* **Task requirements**: As you work through the listing, transcribe every line exactly as it reads.

────────

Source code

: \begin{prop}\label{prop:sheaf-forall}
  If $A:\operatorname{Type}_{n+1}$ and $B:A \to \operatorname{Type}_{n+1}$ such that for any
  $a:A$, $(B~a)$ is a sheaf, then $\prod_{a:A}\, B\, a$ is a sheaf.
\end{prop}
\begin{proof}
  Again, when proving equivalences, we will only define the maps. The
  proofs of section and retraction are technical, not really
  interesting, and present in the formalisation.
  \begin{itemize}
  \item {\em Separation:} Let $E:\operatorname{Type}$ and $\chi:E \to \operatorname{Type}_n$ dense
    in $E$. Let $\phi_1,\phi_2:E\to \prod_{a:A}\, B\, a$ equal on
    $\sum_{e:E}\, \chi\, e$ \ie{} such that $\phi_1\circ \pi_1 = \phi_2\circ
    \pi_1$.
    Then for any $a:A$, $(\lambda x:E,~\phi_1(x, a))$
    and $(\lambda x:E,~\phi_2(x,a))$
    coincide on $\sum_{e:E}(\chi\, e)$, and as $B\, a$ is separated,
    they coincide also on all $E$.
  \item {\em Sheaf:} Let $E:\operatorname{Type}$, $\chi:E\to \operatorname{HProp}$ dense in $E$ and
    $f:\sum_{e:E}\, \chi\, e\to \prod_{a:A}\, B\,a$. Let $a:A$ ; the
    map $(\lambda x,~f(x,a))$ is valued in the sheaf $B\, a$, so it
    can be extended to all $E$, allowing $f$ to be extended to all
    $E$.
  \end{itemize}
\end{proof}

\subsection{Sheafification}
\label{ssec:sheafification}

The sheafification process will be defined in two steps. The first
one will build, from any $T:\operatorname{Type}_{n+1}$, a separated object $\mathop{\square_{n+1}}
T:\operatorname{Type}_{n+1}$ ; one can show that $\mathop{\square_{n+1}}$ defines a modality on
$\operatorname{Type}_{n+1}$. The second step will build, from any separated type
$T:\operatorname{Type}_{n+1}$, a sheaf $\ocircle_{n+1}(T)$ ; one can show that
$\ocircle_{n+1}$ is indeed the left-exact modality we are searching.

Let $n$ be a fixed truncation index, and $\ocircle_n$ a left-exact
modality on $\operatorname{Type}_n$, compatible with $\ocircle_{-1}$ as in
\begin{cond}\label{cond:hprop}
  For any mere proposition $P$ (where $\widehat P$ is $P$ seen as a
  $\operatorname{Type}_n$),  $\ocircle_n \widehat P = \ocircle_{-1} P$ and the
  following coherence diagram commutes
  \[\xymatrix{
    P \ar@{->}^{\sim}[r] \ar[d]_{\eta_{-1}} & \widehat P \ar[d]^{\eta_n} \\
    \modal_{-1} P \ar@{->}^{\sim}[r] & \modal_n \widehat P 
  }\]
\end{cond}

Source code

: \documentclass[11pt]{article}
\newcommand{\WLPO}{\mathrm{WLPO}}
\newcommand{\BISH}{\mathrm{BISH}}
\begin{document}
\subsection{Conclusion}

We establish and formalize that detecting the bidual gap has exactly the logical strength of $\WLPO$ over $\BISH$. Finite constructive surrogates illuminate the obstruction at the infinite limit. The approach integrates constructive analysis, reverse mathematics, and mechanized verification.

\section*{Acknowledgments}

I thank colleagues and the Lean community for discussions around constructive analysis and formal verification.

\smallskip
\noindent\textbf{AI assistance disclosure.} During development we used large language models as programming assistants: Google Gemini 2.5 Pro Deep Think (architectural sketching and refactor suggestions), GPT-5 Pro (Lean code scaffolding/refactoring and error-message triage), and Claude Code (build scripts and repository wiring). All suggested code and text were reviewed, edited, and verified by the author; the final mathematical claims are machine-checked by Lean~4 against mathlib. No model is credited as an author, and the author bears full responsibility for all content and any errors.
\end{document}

────────

* **Exercise result**:
Source code

: \begin{prop}\label{prop:sheaf-forall}
  If $A:\operatorname{Type}_{n+1}$ and $B:A \to \operatorname{Type}_{n+1}$ such that for any
  $a:A$, $(B~a)$ is a sheaf, then $\prod_{a:A}\, B\, a$ is a sheaf.
\end{prop}
\begin{proof}
  Again, when proving equivalences, we will only define the maps. The
  proofs of section and retraction are technical, not really
  interesting, and present in the formalisation.
  \begin{itemize}
  \item {\em Separation:} Let $E:\operatorname{Type}$ and $\chi:E \to \operatorname{Type}_n$ dense
    in $E$. Let $\phi_1,\phi_2:E\to \prod_{a:A}\, B\, a$ equal on
    $\sum_{e:E}\, \chi\, e$ \ie{} such that $\phi_1\circ \pi_1 = \phi_2\circ
    \pi_1$.
    Then for any $a:A$, $(\lambda x:E,~\phi_1(x, a))$
    and $(\lambda x:E,~\phi_2(x,a))$
    coincide on $\sum_{e:E}(\chi\, e)$, and as $B\, a$ is separated,
    they coincide also on all $E$.
  \item {\em Sheaf:} Let $E:\operatorname{Type}$, $\chi:E\to \operatorname{HProp}$ dense in $E$ and
    $f:\sum_{e:E}\, \chi\, e\to \prod_{a:A}\, B\,a$. Let $a:A$ ; the
    map $(\lambda x,~f(x,a))$ is valued in the sheaf $B\, a$, so it
    can be extended to all $E$, allowing $f$ to be extended to all
    $E$.
  \end{itemize}
\end{proof}

\subsection{Sheafification}
\label{ssec:sheafification}

The sheafification process will be defined in two steps. The first
one will build, from any $T:\operatorname{Type}_{n+1}$, a separated object $\mathop{\square_{n+1}}
T:\operatorname{Type}_{n+1}$ ; one can show that $\mathop{\square_{n+1}}$ defines a modality on
$\operatorname{Type}_{n+1}$. The second step will build, from any separated type
$T:\operatorname{Type}_{n+1}$, a sheaf $\ocircle_{n+1}(T)$ ; one can show that
$\ocircle_{n+1}$ is indeed the left-exact modality we are searching.

Let $n$ be a fixed truncation index, and $\ocircle_n$ a left-exact
modality on $\operatorname{Type}_n$, compatible with $\ocircle_{-1}$ as in
\begin{cond}\label{cond:hprop}
  For any mere proposition $P$ (where $\widehat P$ is $P$ seen as a
  $\operatorname{Type}_n$),  $\ocircle_n \widehat P = \ocircle_{-1} P$ and the
  following coherence diagram commutes
  \[\xymatrix{
    P \ar@{->}^{\sim}[r] \ar[d]_{\eta_{-1}} & \widehat P \ar[d]^{\eta_n} \\
    \modal_{-1} P \ar@{->}^{\sim}[r] & \modal_n \widehat P 
  }\]
\end{cond}

Source code

: \documentclass[11pt]{article}
\newcommand{\WLPO}{\mathrm{WLPO}}
\newcommand{\BISH}{\mathrm{BISH}}
\begin{document}
\subsection{Conclusion}

We establish and formalize that detecting the bidual gap has exactly the logical strength of $\WLPO$ over $\BISH$. Finite constructive surrogates illuminate the obstruction at the infinite limit. The approach integrates constructive analysis, reverse mathematics, and mechanized verification.

\section*{Acknowledgments}

I thank colleagues and the Lean community for discussions around constructive analysis and formal verification.

\smallskip
\noindent\textbf{AI assistance disclosure.} During development we used large language models as programming assistants: Google Gemini 2.5 Pro Deep Think (architectural sketching and refactor suggestions), GPT-5 Pro (Lean code scaffolding/refactoring and error-message triage), and Claude Code (build scripts and repository wiring). All suggested code and text were reviewed, edited, and verified by the author; the final mathematical claims are machine-checked by Lean~4 against mathlib. No model is credited as an author, and the author bears full responsibility for all content and any errors.
\end{document}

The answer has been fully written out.